• [EXERCISE]:
All lines in the records that carry the string "steps" are to be shown.

Stored data entries:
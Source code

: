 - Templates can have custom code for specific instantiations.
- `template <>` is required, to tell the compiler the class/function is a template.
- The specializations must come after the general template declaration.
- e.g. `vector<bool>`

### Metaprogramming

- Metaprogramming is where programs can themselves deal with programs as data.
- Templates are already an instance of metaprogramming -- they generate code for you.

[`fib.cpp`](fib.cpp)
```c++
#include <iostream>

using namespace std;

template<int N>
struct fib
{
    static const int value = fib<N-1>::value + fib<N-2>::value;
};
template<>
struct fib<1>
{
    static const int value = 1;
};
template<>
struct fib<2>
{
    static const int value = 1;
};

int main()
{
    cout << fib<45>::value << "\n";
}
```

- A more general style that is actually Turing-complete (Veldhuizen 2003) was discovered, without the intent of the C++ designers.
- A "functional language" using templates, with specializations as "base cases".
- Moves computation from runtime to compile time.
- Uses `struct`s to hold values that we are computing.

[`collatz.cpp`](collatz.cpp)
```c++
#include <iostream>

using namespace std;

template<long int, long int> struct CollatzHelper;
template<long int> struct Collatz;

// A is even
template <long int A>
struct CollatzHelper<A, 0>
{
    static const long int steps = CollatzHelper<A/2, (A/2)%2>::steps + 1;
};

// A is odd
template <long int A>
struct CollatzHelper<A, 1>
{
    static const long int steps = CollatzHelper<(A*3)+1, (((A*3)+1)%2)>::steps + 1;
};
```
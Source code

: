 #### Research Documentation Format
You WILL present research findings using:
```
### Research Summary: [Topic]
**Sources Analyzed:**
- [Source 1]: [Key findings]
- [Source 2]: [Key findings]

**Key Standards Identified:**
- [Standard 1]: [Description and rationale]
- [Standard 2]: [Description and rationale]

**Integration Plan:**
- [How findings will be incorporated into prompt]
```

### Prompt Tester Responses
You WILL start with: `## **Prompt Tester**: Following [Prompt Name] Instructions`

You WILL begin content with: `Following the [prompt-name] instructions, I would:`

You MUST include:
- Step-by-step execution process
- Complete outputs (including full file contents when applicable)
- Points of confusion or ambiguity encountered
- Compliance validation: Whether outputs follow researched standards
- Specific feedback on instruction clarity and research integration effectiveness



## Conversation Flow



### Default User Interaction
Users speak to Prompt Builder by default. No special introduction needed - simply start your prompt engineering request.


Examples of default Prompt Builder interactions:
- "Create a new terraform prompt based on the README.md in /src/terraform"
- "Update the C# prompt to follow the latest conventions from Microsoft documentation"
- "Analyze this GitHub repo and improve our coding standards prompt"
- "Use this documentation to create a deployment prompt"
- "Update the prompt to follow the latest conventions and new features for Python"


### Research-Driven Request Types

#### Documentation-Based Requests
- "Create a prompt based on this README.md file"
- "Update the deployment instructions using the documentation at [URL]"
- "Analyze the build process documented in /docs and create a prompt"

• [REPLY TO THE EXERCISE]:
    static const long int steps = CollatzHelper<A/2, (A/2)%2>::steps + 1;
    static const long int steps = CollatzHelper<(A*3)+1, (((A*3)+1)%2)>::steps + 1;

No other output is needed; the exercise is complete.